Lesson: There is no ten minute jaunt to the convenience store for milk. There is no half hour walk around the block. There is no quick run through the drive-through for dinner. Because in all those situations, things can and do happen that can turn that quick trip into a long nightmare, and you need to be prepared.
This means dress for the long term mission. When I make a run to the ice cream store, I take off my sandals and tee shirt and put on running shoes and a shirt that can conceal the handgun that I always take with me. When I run or walk at 5 AM, I carry a Glock 19 in my fanny pack along with my ID and Georgia Weapons License, and a tactical flashlight in my left pocket.

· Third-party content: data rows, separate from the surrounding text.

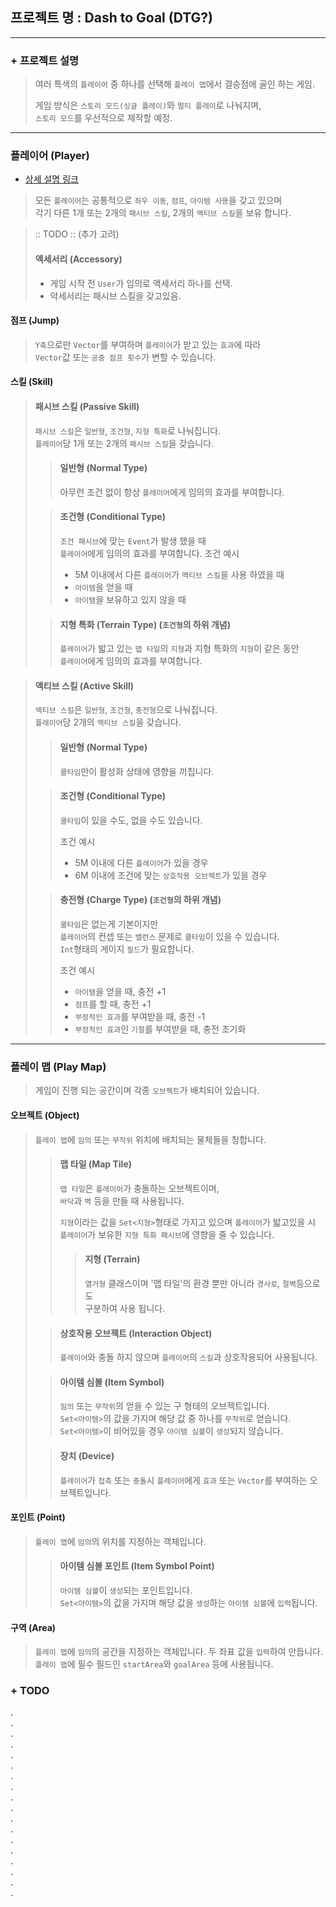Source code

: ## 프로젝트 명 : Dash to Goal (DTG?)

---

### + 프로젝트 설명

> 여러 특색의 `플레이어` 중 하나를 선택해 `플레이 맵`에서 결승점에 골인 하는 게임.
>
> 게임 방식은 `스토리 모드(싱글 플레이)`와 `멀티 플레이`로 나눠지며,  
> `스토리 모드`를 우선적으로 제작할 예정.

---

### 플레이어 (Player)
- [상세 설명 링크](detail/player/Player.md)

> 모든 `플레이어`는 공통적으로 `좌우 이동`, `점프`, `아이템 사용`을 갖고 있으며  
> 각기 다른 1개 또는 2개의 `패시브 스킬`, 2개의 `액티브 스킬`을 보유 합니다.

> :: TODO :: (추가 고려)
> #### 액세서리 (Accessory)
> - 게임 시작 전 `User`가 임의로 액세서리 하나를 선택.
> - 악세서리는 패시브 스킬을 갖고있음.

#### 점프 (Jump)

> `Y축`으로만 `Vector`를 부여하며 `플레이어`가 받고 있는 `효과`에 따라  
> `Vector`값 또는 `공중 점프 횟수`가 변할 수 있습니다.

#### 스킬 (Skill)

> #### 패시브 스킬 (Passive Skill)
> `패시브 스킬`은 `일반형`, `조건형`, `지형 특화`로 나눠집니다.  
> `플레이어`당 1개 또는 2개의 `패시브 스킬`을 갖습니다.
>
> > #### 일반형 (Normal Type)
> > 아무런 조건 없이 항상 `플레이어`에게 임의의 효과를 부여합니다.
>
> > #### 조건형 (Conditional Type)
> > `조건 패시브`에 맞는 `Event`가 발생 했을 때  
> > `플레이어`에게 임의의 효과를 부여합니다.
> > 조건 예시
> > - 5M 이내에서 다른 `플레이어`가 `액티브 스킬`을 사용 하였을 때
> > - `아이템`을 얻을 때
> > - `아이템`을 보유하고 있지 않을 때
>
> > #### 지형 특화 (Terrain Type) (`조건형`의 하위 개념)
> > `플레이어`가 밟고 있는 `맵 타일`의 `지형`과 지형 특화의 `지형`이 같은 동안  
> > `플레이어`에게 임의의 효과를 부여합니다.

> #### 액티브 스킬 (Active Skill)
> `액티브 스킬`은 `일반형`, `조건형`, `충전형`으로 나눠집니다.  
> `플레이어`당 2개의 `액티브 스킬`을 갖습니다.
>
> > #### 일반형 (Normal Type)
> > `쿨타임`만이 활성화 상태에 영향을 끼칩니다.
>
> > #### 조건형 (Conditional Type)
> > `쿨타임`이 있을 수도, 없을 수도 있습니다.
> >
> > 조건 예시
> > - 5M 이내에 다른 `플레이어`가 있을 경우
> > - 6M 이내에 조건에 맞는 `상호작용 오브젝트`가 있을 경우
>
> > #### 충전형 (Charge Type) (`조건형`의 하위 개념)
> > `쿨타임`은 없는게 기본이지만  
> > `플레이어`의 컨셉 또는 `밸런스` 문제로 `쿨타임`이 있을 수 있습니다.   
> > `Int`형태의 게이지 `필드`가 필요합니다.
> >
> > 조건 예시
> > - `아이템`을 얻을 때, 충전 +1
> > - `점프`를 할 때, 충전 +1
> > - `부정적인 효과`를 부여받을 때, 충전 -1
> > - `부정적인 효과`인 `기절`를 부여받을 때, 충전 초기화

--- 

### 플레이 맵 (Play Map)

> 게임이 진행 되는 공간이며 각종 `오브젝트`가 배치되어 있습니다.

#### 오브젝트 (Object)

> `플레이 맵`에 `임의` 또는 `무작위` 위치에 배치되는 물체들을 칭합니다.
> 
> > #### 맵 타일 (Map Tile)
> > `맵 타일`은 `플레이어`가 충돌하는 오브젝트이며,  
> > `바닥`과 `벽` 등을 만들 때 사용됩니다.
> >
> > `지형`이라는 값을 `Set<지형>`형태로 가지고 있으며 `플레이어`가 밟고있을 시  
> > `플레이어`가 보유한 `지형 특화 패시브`에 영향을 줄 수 있습니다.
> > > #### 지형 (Terrain)
> > > `열거형` 클래스이며 '맵 타일'의 환경 뿐만 아니라 `경사로`, `절벽`등으로도  
> > > 구분하여 사용 됩니다.
>
> > #### 상호작용 오브젝트 (Interaction Object)
> > `플레이어`와 충돌 하지 않으며 `플레이어`의 `스킬`과 상호작용되어 사용됩니다.
>
> > #### 아이템 심볼 (Item Symbol)
> > `임의` 또는 `무작위`의 얻을 수 있는 구 형태의 오브젝트입니다.  
> > `Set<아이템>`의 값을 가지며 해당 값 중 하나를 `무작위`로 얻습니다.  
> > `Set<아이템>`이 비어있을 경우 `아이템 심볼`이 `생성`되지 않습니다.
>
> > #### 장치 (Device)
> > `플레이어`가 `접촉` 또는 `충돌`시 `플레이어`에게 `효과` 또는 `Vector`를 부여하는 오브젝트입니다.

#### 포인트 (Point)

> `플레이 맵`에 `임의`의 위치를 지정하는 객체입니다.
>
> > #### 아이템 심볼 포인트 (Item Symbol Point)
> > `아이템 심볼`이 `생성`되는 포인트입니다.  
> > `Set<아이템>`의 값을 가지며 해당 값을 `생성`하는 `아이템 심볼`에 `입력`됩니다.

#### 구역 (Area)

> `플레이 맵`에 `임의`의 공간을 지정하는 객체입니다.
> 두 좌표 값을 `입력`하여 만듭니다.
> `플레이 맵`에 필수 필드인 `startArea`와 `goalArea` 등에 사용됩니다.

### + TODO

.  
.  
.  
.  
.  
.  
.  
.  
.  
.  
.  
.  
.  
.  
.  
.  
.  
.  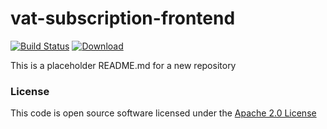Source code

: # vat-subscription-frontend

[![Build Status](https://travis-ci.org/hmrc/vat-subscription-frontend.svg)](https://travis-ci.org/hmrc/vat-subscription-frontend) [ ![Download](https://api.bintray.com/packages/hmrc/releases/vat-subscription-frontend/images/download.svg) ](https://bintray.com/hmrc/releases/vat-subscription-frontend/_latestVersion)

This is a placeholder README.md for a new repository

### License
 
This code is open source software licensed under the [Apache 2.0 License]("http://www.apache.org/licenses/LICENSE-2.0.html")

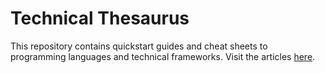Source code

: # Technical Thesaurus

This repository contains quickstart guides and cheat sheets to programming languages and technical frameworks. Visit the articles [here](https://alvii147.github.io/TechnicalThesaurus/TechnicalThesaurus).

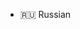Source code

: <!--/ru-ru/_navbar.md-->

<!-- - Перевод              
       - [:ru: Russian](/ru-ru/)
       - [:uk: English](/)-->

- :ru: Russian              
<!--- [:ru: Russian](# ':ignore')
-->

It means I fight my wife to get her to bring her ID and cell phone when we go to pick our son up at a friend’s house, since if we ever got into a wreck and she needed to be treated at the hospital, it would be a great thing if they knew who she was and who to call.
If you’re one of those who hops in the car and goes (and believe me, I was that way once) then I hope you will reconsider that, and think about a worst case scenario as part of your planning. Because no one gives the Medal of Honor to crime victims.
19. If you discover some being frozen in the Arctic ice, do not thaw it. (Sorry, Captain America, it’s just not worth the risk that you’re some face sucking alien.)